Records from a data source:
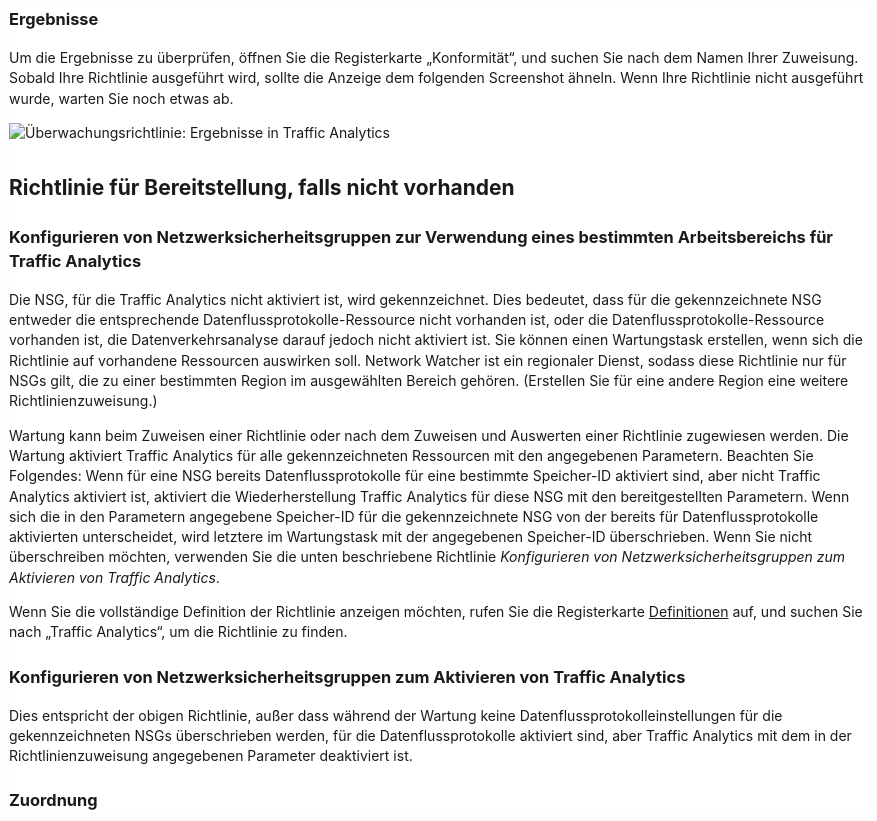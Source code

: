 ### <a name="results"></a>Ergebnisse

Um die Ergebnisse zu überprüfen, öffnen Sie die Registerkarte „Konformität“, und suchen Sie nach dem Namen Ihrer Zuweisung.
Sobald Ihre Richtlinie ausgeführt wird, sollte die Anzeige dem folgenden Screenshot ähneln. Wenn Ihre Richtlinie nicht ausgeführt wurde, warten Sie noch etwas ab. 

![Überwachungsrichtlinie: Ergebnisse in Traffic Analytics](./media/traffic-analytics/policy-one-results.png)

## <a name="deploy-if-not-exists-policy"></a>Richtlinie für Bereitstellung, falls nicht vorhanden 

### <a name="configure-network-security-groups-to-use-specific-workspace-for-traffic-analytics"></a>Konfigurieren von Netzwerksicherheitsgruppen zur Verwendung eines bestimmten Arbeitsbereichs für Traffic Analytics 

Die NSG, für die Traffic Analytics nicht aktiviert ist, wird gekennzeichnet. Dies bedeutet, dass für die gekennzeichnete NSG entweder die entsprechende Datenflussprotokolle-Ressource nicht vorhanden ist, oder die Datenflussprotokolle-Ressource vorhanden ist, die Datenverkehrsanalyse darauf jedoch nicht aktiviert ist. Sie können einen Wartungstask erstellen, wenn sich die Richtlinie auf vorhandene Ressourcen auswirken soll.
Network Watcher ist ein regionaler Dienst, sodass diese Richtlinie nur für NSGs gilt, die zu einer bestimmten Region im ausgewählten Bereich gehören. (Erstellen Sie für eine andere Region eine weitere Richtlinienzuweisung.)
 
Wartung kann beim Zuweisen einer Richtlinie oder nach dem Zuweisen und Auswerten einer Richtlinie zugewiesen werden. Die Wartung aktiviert Traffic Analytics für alle gekennzeichneten Ressourcen mit den angegebenen Parametern. Beachten Sie Folgendes: Wenn für eine NSG bereits Datenflussprotokolle für eine bestimmte Speicher-ID aktiviert sind, aber nicht Traffic Analytics aktiviert ist, aktiviert die Wiederherstellung Traffic Analytics für diese NSG mit den bereitgestellten Parametern. Wenn sich die in den Parametern angegebene Speicher-ID für die gekennzeichnete NSG von der bereits für Datenflussprotokolle aktivierten unterscheidet, wird letztere im Wartungstask mit der angegebenen Speicher-ID überschrieben. Wenn Sie nicht überschreiben möchten, verwenden Sie die unten beschriebene Richtlinie *Konfigurieren von Netzwerksicherheitsgruppen zum Aktivieren von Traffic Analytics*.

Wenn Sie die vollständige Definition der Richtlinie anzeigen möchten, rufen Sie die Registerkarte [Definitionen](https://ms.portal.azure.com/#blade/Microsoft_Azure_Policy/PolicyMenuBlade/Definitions) auf, und suchen Sie nach „Traffic Analytics“, um die Richtlinie zu finden. 

### <a name="configure-network-security-groups-to-enable-traffic-analytics"></a>Konfigurieren von Netzwerksicherheitsgruppen zum Aktivieren von Traffic Analytics

Dies entspricht der obigen Richtlinie, außer dass während der Wartung keine Datenflussprotokolleinstellungen für die gekennzeichneten NSGs überschrieben werden, für die Datenflussprotokolle aktiviert sind, aber Traffic Analytics mit dem in der Richtlinienzuweisung angegebenen Parameter deaktiviert ist.

### <a name="assignment"></a>Zuordnung
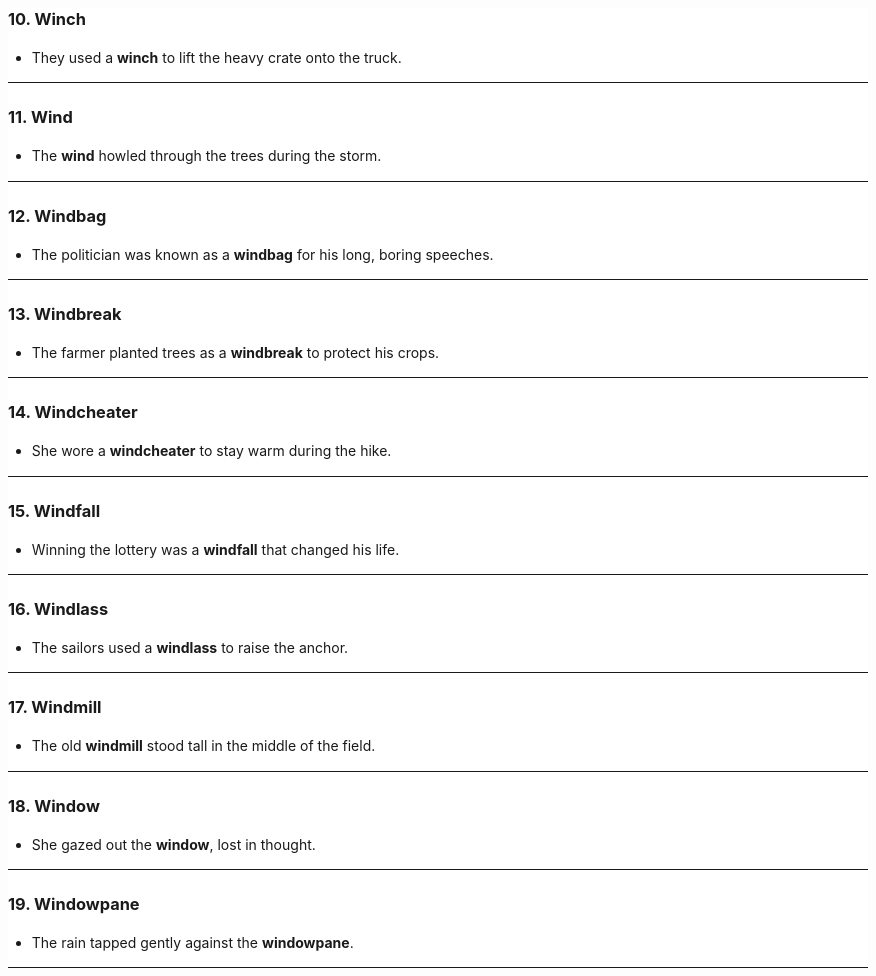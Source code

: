 
### 10. **Winch**  
- They used a **winch** to lift the heavy crate onto the truck.  

---

### 11. **Wind**  
- The **wind** howled through the trees during the storm.  

---

### 12. **Windbag**  
- The politician was known as a **windbag** for his long, boring speeches.  

---

### 13. **Windbreak**  
- The farmer planted trees as a **windbreak** to protect his crops.  

---

### 14. **Windcheater**  
- She wore a **windcheater** to stay warm during the hike.  

---

### 15. **Windfall**  
- Winning the lottery was a **windfall** that changed his life.  

---

### 16. **Windlass**  
- The sailors used a **windlass** to raise the anchor.  

---

### 17. **Windmill**  
- The old **windmill** stood tall in the middle of the field.  

---

### 18. **Window**  
- She gazed out the **window**, lost in thought.  

---

### 19. **Windowpane**  
- The rain tapped gently against the **windowpane**.  

---
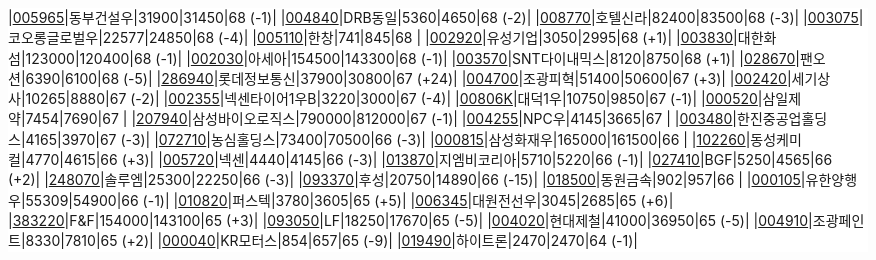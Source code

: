 |[005965](https://finance.daum.net/quotes/A005965)|동부건설우|31900|31450|68 (-1)|
|[004840](https://finance.daum.net/quotes/A004840)|DRB동일|5360|4650|68 (-2)|
|[008770](https://finance.daum.net/quotes/A008770)|호텔신라|82400|83500|68 (-3)|
|[003075](https://finance.daum.net/quotes/A003075)|코오롱글로벌우|22577|24850|68 (-4)|
|[005110](https://finance.daum.net/quotes/A005110)|한창|741|845|68 |
|[002920](https://finance.daum.net/quotes/A002920)|유성기업|3050|2995|68 (+1)|
|[003830](https://finance.daum.net/quotes/A003830)|대한화섬|123000|120400|68 (-1)|
|[002030](https://finance.daum.net/quotes/A002030)|아세아|154500|143300|68 (-1)|
|[003570](https://finance.daum.net/quotes/A003570)|SNT다이내믹스|8120|8750|68 (+1)|
|[028670](https://finance.daum.net/quotes/A028670)|팬오션|6390|6100|68 (-5)|
|[286940](https://finance.daum.net/quotes/A286940)|롯데정보통신|37900|30800|67 (+24)|
|[004700](https://finance.daum.net/quotes/A004700)|조광피혁|51400|50600|67 (+3)|
|[002420](https://finance.daum.net/quotes/A002420)|세기상사|10265|8880|67 (-2)|
|[002355](https://finance.daum.net/quotes/A002355)|넥센타이어1우B|3220|3000|67 (-4)|
|[00806K](https://finance.daum.net/quotes/A00806K)|대덕1우|10750|9850|67 (-1)|
|[000520](https://finance.daum.net/quotes/A000520)|삼일제약|7454|7690|67 |
|[207940](https://finance.daum.net/quotes/A207940)|삼성바이오로직스|790000|812000|67 (-1)|
|[004255](https://finance.daum.net/quotes/A004255)|NPC우|4145|3665|67 |
|[003480](https://finance.daum.net/quotes/A003480)|한진중공업홀딩스|4165|3970|67 (-3)|
|[072710](https://finance.daum.net/quotes/A072710)|농심홀딩스|73400|70500|66 (-3)|
|[000815](https://finance.daum.net/quotes/A000815)|삼성화재우|165000|161500|66 |
|[102260](https://finance.daum.net/quotes/A102260)|동성케미컬|4770|4615|66 (+3)|
|[005720](https://finance.daum.net/quotes/A005720)|넥센|4440|4145|66 (-3)|
|[013870](https://finance.daum.net/quotes/A013870)|지엠비코리아|5710|5220|66 (-1)|
|[027410](https://finance.daum.net/quotes/A027410)|BGF|5250|4565|66 (+2)|
|[248070](https://finance.daum.net/quotes/A248070)|솔루엠|25300|22250|66 (-3)|
|[093370](https://finance.daum.net/quotes/A093370)|후성|20750|14890|66 (-15)|
|[018500](https://finance.daum.net/quotes/A018500)|동원금속|902|957|66 |
|[000105](https://finance.daum.net/quotes/A000105)|유한양행우|55309|54900|66 (-1)|
|[010820](https://finance.daum.net/quotes/A010820)|퍼스텍|3780|3605|65 (+5)|
|[006345](https://finance.daum.net/quotes/A006345)|대원전선우|3045|2685|65 (+6)|
|[383220](https://finance.daum.net/quotes/A383220)|F&F|154000|143100|65 (+3)|
|[093050](https://finance.daum.net/quotes/A093050)|LF|18250|17670|65 (-5)|
|[004020](https://finance.daum.net/quotes/A004020)|현대제철|41000|36950|65 (-5)|
|[004910](https://finance.daum.net/quotes/A004910)|조광페인트|8330|7810|65 (+2)|
|[000040](https://finance.daum.net/quotes/A000040)|KR모터스|854|657|65 (-9)|
|[019490](https://finance.daum.net/quotes/A019490)|하이트론|2470|2470|64 (-1)|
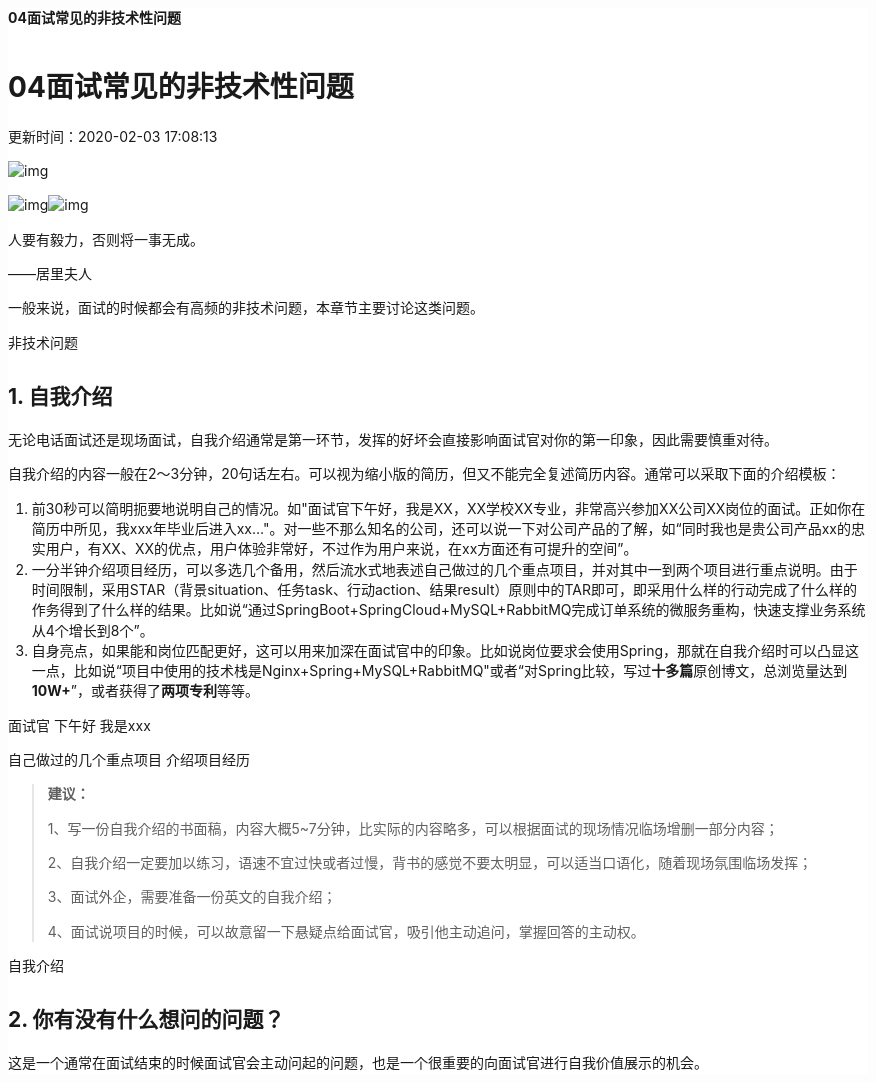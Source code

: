 **04面试常见的非技术性问题**

# 04面试常见的非技术性问题

更新时间：2020-02-03 17:08:13

![img](assets/5e378dbf0001abb806400359.jpg)

![img](assets/bg-l-1583305575030.png)![img](assets/bg-r-1583305575149.png)

人要有毅力，否则将一事无成。

——居里夫人

一般来说，面试的时候都会有高频的非技术问题，本章节主要讨论这类问题。

非技术问题

## 1. 自我介绍

无论电话面试还是现场面试，自我介绍通常是第一环节，发挥的好坏会直接影响面试官对你的第一印象，因此需要慎重对待。

自我介绍的内容一般在2〜3分钟，20句话左右。可以视为缩小版的简历，但又不能完全复述简历内容。通常可以采取下面的介绍模板：

1. 前30秒可以简明扼要地说明自己的情况。如"面试官下午好，我是XX，XX学校XX专业，非常高兴参加XX公司XX岗位的面试。正如你在简历中所见，我xxx年毕业后进入xx…"。对一些不那么知名的公司，还可以说一下对公司产品的了解，如“同时我也是贵公司产品xx的忠实用户，有XX、XX的优点，用户体验非常好，不过作为用户来说，在xx方面还有可提升的空间”。
2. 一分半钟介绍项目经历，可以多选几个备用，然后流水式地表述自己做过的几个重点项目，并对其中一到两个项目进行重点说明。由于时间限制，采用STAR（背景situation、任务task、行动action、结果result）原则中的TAR即可，即采用什么样的行动完成了什么样的作务得到了什么样的结果。比如说“通过SpringBoot+SpringCloud+MySQL+RabbitMQ完成订单系统的微服务重构，快速支撑业务系统从4个增长到8个”。
3. 自身亮点，如果能和岗位匹配更好，这可以用来加深在面试官中的印象。比如说岗位要求会使用Spring，那就在自我介绍时可以凸显这一点，比如说“项目中使用的技术栈是Nginx+Spring+MySQL+RabbitMQ"或者“对Spring比较，写过**十多篇**原创博文，总浏览量达到**10W+**”，或者获得了**两项专利**等等。

面试官 下午好 我是xxx  

自己做过的几个重点项目     介绍项目经历   

> **建议：**
>
> 1、写一份自我介绍的书面稿，内容大概5~7分钟，比实际的内容略多，可以根据面试的现场情况临场增删一部分内容；
>
> 2、自我介绍一定要加以练习，语速不宜过快或者过慢，背书的感觉不要太明显，可以适当口语化，随着现场氛围临场发挥；
>
> 3、面试外企，需要准备一份英文的自我介绍；
>
> 4、面试说项目的时候，可以故意留一下悬疑点给面试官，吸引他主动追问，掌握回答的主动权。



自我介绍

## 2. 你有没有什么想问的问题？

这是一个通常在面试结束的时候面试官会主动问起的问题，也是一个很重要的向面试官进行自我价值展示的机会。



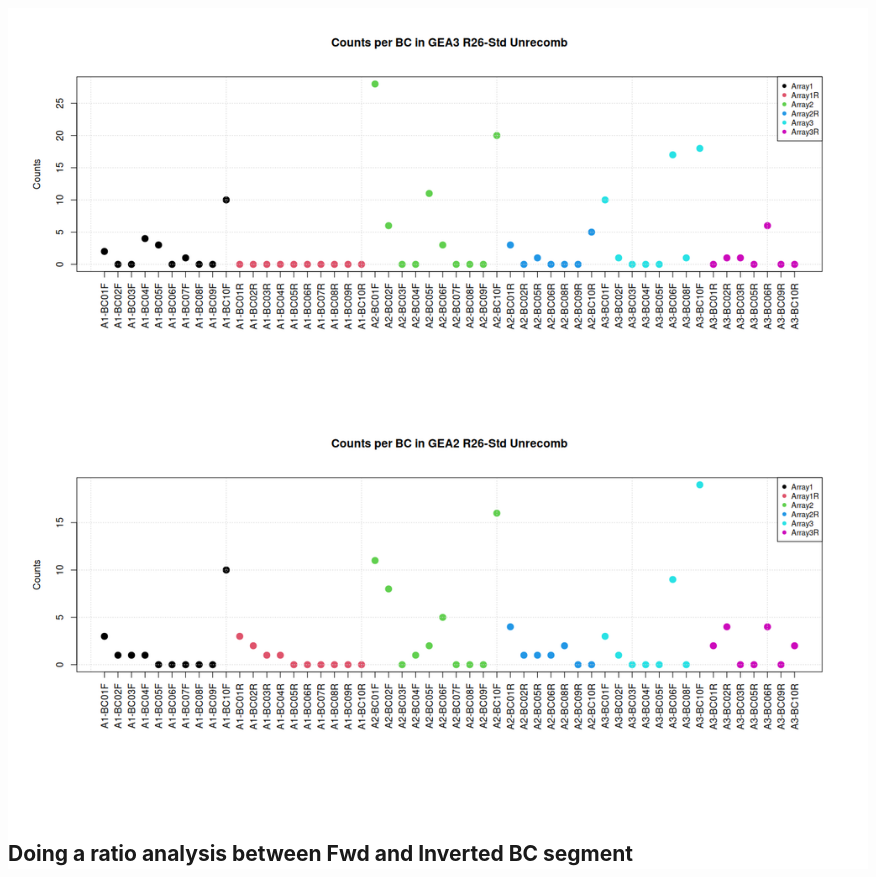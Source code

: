 <img src="GEA_Founders_Analysis_files/figure-gfm/FRT_BCs counts per condition-3.png" width="200%" style="display: block; margin: auto;" /><img src="GEA_Founders_Analysis_files/figure-gfm/FRT_BCs counts per condition-4.png" width="200%" style="display: block; margin: auto;" />

## Doing a ratio analysis between Fwd and Inverted BC segment
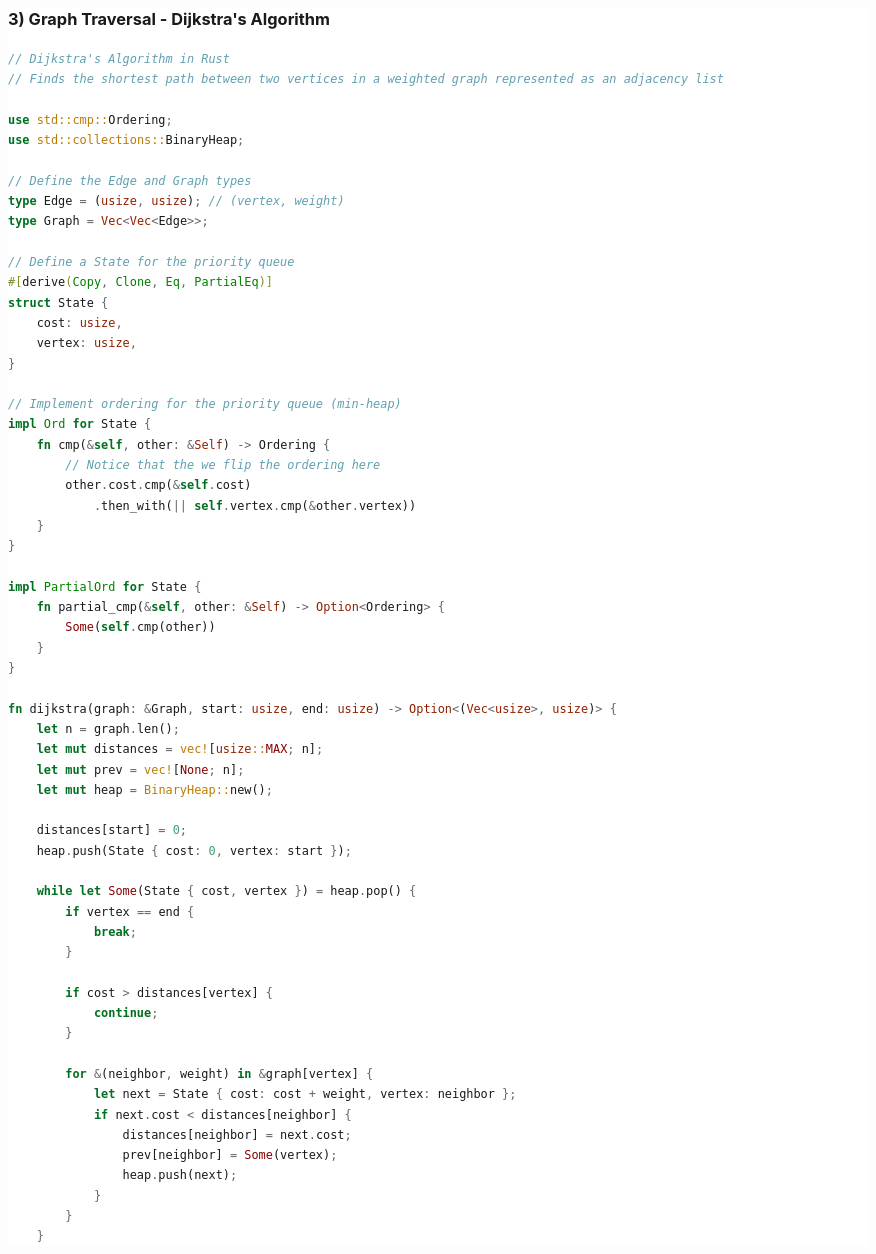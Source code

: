 ### 3) Graph Traversal - Dijkstra's Algorithm

```rust
// Dijkstra's Algorithm in Rust
// Finds the shortest path between two vertices in a weighted graph represented as an adjacency list

use std::cmp::Ordering;
use std::collections::BinaryHeap;

// Define the Edge and Graph types
type Edge = (usize, usize); // (vertex, weight)
type Graph = Vec<Vec<Edge>>;

// Define a State for the priority queue
#[derive(Copy, Clone, Eq, PartialEq)]
struct State {
    cost: usize,
    vertex: usize,
}

// Implement ordering for the priority queue (min-heap)
impl Ord for State {
    fn cmp(&self, other: &Self) -> Ordering {
        // Notice that the we flip the ordering here
        other.cost.cmp(&self.cost)
            .then_with(|| self.vertex.cmp(&other.vertex))
    }
}

impl PartialOrd for State {
    fn partial_cmp(&self, other: &Self) -> Option<Ordering> {
        Some(self.cmp(other))
    }
}

fn dijkstra(graph: &Graph, start: usize, end: usize) -> Option<(Vec<usize>, usize)> {
    let n = graph.len();
    let mut distances = vec![usize::MAX; n];
    let mut prev = vec![None; n];
    let mut heap = BinaryHeap::new();

    distances[start] = 0;
    heap.push(State { cost: 0, vertex: start });

    while let Some(State { cost, vertex }) = heap.pop() {
        if vertex == end {
            break;
        }

        if cost > distances[vertex] {
            continue;
        }

        for &(neighbor, weight) in &graph[vertex] {
            let next = State { cost: cost + weight, vertex: neighbor };
            if next.cost < distances[neighbor] {
                distances[neighbor] = next.cost;
                prev[neighbor] = Some(vertex);
                heap.push(next);
            }
        }
    }
```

EXERCISE GOAL:
Would you filter the records and copy each line that contains the word "bestimmten"?

EXERCISE OUTPUT:
### <a name="configure-network-security-groups-to-use-specific-workspace-for-traffic-analytics"></a>Konfigurieren von Netzwerksicherheitsgruppen zur Verwendung eines bestimmten Arbeitsbereichs für Traffic Analytics 
Network Watcher ist ein regionaler Dienst, sodass diese Richtlinie nur für NSGs gilt, die zu einer bestimmten Region im ausgewählten Bereich gehören. (Erstellen Sie für eine andere Region eine weitere Richtlinienzuweisung.)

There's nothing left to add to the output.